Antropología Filosófica

Antropología filosófica, disciplina dentro de la filosofía que busca unificar las diversas investigaciones empíricas de naturaleza humana en un esfuerzo por entender a los individuos como criaturas de su entorno y como creadores de sus propios valores.

¿Por qué la antropología filosófica?

Lo que distingue a la antropología filosófica es su enfoque ontológico en el hombre como mediador de su propia naturaleza. Según Herder, en cuyas ideas se arraiga la antropología filosófica, en el hombre el instinto es reemplazado por la libertad; el déficit de determinaciones específicas se convierte en condición para el surgimiento de la razón, la comprensión y la reflexión. «Ya no es una máquina infalible en manos de la naturaleza, [el hombre] se convierte en un propósito en sí mismo «.

En efecto, la antropología filosófica postula un salto cualitativo: «en el hombre algo no se agrega simplemente al animal … [más bien] ] se basa fundamentalmente en un principio de organización completamente diferente … él es el único que tiene un mundo abierto «(citado en Landmann 1982).

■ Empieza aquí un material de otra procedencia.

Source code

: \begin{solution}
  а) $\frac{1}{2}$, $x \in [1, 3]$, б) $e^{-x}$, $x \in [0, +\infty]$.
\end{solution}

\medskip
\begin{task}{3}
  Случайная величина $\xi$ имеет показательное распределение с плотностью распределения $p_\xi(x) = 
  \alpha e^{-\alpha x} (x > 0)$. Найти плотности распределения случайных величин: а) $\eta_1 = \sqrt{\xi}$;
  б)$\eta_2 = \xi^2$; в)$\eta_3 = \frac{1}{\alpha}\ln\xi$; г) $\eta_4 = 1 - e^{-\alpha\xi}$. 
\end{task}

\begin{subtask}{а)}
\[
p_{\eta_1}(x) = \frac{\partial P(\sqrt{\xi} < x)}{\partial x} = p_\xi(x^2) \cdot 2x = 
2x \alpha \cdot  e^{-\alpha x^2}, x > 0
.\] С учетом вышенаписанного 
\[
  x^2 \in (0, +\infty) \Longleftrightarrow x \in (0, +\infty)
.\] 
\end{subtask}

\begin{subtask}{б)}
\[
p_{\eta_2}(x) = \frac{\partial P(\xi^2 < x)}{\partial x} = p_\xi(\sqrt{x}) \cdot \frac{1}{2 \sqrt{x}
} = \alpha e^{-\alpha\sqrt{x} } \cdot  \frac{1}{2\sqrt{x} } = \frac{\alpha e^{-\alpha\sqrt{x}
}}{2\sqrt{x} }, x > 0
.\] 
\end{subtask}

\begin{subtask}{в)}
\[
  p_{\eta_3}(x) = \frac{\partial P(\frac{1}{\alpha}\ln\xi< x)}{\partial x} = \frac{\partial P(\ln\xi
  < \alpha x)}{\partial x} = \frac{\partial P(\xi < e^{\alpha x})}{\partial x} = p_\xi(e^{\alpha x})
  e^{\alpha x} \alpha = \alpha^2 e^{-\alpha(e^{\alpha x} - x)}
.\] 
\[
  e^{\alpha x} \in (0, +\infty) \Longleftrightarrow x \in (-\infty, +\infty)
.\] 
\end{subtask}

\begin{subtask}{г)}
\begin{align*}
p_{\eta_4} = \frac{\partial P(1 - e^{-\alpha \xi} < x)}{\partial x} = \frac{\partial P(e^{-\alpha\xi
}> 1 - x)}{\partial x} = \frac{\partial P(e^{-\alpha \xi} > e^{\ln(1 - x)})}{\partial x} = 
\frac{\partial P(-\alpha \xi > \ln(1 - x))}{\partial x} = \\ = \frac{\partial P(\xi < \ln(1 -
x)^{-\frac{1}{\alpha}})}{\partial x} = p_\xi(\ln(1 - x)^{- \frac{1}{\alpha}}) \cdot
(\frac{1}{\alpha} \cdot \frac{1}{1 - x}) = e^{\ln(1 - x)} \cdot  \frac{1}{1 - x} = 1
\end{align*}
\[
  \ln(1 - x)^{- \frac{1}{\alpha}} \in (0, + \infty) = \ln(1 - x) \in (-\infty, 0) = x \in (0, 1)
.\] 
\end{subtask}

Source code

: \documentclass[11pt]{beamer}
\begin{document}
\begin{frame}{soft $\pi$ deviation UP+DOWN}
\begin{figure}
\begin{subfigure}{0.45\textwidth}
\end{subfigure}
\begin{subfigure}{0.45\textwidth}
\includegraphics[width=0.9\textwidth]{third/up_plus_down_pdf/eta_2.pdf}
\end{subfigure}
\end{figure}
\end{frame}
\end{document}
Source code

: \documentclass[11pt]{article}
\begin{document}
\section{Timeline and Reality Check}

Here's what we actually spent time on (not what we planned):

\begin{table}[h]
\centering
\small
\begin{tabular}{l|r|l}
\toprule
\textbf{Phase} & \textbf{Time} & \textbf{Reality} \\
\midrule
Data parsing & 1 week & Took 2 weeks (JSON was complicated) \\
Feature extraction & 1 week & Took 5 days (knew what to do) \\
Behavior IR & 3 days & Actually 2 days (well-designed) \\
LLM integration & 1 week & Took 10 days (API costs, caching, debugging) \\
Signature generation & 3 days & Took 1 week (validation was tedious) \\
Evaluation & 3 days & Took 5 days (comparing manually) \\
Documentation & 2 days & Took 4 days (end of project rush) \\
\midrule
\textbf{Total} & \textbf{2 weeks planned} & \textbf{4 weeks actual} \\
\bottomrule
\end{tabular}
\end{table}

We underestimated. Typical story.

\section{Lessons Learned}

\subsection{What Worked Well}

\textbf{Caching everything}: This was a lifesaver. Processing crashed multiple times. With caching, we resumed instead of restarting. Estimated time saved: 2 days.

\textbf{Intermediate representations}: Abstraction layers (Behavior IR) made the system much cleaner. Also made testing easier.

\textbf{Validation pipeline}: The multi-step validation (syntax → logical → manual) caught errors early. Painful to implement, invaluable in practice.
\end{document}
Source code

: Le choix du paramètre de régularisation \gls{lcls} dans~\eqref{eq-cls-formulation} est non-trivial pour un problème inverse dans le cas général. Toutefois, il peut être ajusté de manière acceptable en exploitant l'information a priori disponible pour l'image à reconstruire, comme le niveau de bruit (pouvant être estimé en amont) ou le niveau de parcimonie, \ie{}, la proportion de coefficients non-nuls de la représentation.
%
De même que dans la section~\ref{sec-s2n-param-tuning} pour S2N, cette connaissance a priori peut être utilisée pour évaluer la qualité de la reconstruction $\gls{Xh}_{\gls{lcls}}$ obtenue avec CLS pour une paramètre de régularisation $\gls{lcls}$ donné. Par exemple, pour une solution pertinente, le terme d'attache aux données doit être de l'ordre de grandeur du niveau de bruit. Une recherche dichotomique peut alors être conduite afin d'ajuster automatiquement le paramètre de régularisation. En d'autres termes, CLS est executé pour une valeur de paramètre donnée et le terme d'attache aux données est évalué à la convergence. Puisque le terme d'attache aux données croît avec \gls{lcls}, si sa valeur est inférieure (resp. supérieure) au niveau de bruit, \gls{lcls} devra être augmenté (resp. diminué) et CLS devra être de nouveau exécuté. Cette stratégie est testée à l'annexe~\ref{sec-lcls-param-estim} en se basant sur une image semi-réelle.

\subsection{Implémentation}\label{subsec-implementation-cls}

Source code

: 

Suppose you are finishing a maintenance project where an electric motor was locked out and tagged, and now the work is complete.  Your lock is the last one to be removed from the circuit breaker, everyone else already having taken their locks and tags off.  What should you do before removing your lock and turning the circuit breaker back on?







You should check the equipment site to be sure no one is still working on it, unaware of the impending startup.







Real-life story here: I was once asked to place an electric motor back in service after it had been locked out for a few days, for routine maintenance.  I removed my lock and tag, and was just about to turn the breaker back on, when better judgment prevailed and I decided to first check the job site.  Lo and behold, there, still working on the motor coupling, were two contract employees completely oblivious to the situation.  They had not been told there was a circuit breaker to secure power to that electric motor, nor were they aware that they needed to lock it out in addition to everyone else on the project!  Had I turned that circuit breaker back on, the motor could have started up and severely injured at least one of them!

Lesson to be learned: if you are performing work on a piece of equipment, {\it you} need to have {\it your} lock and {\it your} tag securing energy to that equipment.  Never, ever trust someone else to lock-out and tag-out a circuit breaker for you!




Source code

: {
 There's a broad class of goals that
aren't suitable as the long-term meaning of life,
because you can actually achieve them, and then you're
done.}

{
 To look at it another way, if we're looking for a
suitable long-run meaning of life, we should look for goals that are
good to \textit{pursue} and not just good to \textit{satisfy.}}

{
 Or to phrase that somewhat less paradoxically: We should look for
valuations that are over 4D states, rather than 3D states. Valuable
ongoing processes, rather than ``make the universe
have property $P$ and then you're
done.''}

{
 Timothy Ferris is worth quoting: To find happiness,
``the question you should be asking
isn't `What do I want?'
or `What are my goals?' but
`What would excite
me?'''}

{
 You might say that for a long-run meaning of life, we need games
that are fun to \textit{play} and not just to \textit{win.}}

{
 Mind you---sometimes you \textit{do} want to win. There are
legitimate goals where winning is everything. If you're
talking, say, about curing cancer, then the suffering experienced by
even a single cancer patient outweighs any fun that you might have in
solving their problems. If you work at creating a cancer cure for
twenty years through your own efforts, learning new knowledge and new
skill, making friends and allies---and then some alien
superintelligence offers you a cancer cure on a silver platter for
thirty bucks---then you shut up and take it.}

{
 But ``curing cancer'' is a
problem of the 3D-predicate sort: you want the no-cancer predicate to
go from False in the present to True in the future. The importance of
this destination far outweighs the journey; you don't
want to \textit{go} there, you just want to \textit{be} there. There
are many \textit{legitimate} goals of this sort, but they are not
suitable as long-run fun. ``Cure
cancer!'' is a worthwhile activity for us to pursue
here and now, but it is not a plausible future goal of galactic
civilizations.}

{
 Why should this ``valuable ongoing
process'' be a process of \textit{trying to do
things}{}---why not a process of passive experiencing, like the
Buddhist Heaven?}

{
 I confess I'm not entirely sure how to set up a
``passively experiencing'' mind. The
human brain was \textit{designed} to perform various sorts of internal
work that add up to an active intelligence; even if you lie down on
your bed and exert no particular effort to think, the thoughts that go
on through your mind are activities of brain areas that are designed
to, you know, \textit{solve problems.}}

Significado de Antropología Filosófica

Significado de Antropología Filosófica

El problema crítico de la antropología filosófica es, entonces, cómo las limitaciones de la criatura humana conducen a su propia trascendencia. Como resultado, un elemento sobresaliente de la antropología filosófica se preocupa por el carácter significativo, más que simplemente físico, de la biología humana. Por ejemplo, en su estudio de la postura erguida, Erwin Straus (1966) argumentó que la capacidad moral del hombre está ligada a esta postura, no de manera causal, sino inmanente. Una vez más, por ejemplo, según Plessner (1970) la posición del hombre en el mundo puede distinguirse como «excéntrica», ya que, a diferencia de los otros animales, el hombre siempre se sitúa en un grado significativo fuera de su propio centro, es decir, fuera de su naturaleza dada.

A la luz de esta distinción, Plessner interpretó tanto la risa como el llanto como respuestas singularmente humanas a situaciones en las que el hombre ‘La capacidad (mediadora) de excentricidad se embrutece. Como sugieren estos ejemplos, una preocupación sobresaliente de la antropología filosófica es el estudio de la dinámica de la creatividad humana en virtud de la cual el cuerpo y la mente pueden considerarse diferentes e idénticos entre sí.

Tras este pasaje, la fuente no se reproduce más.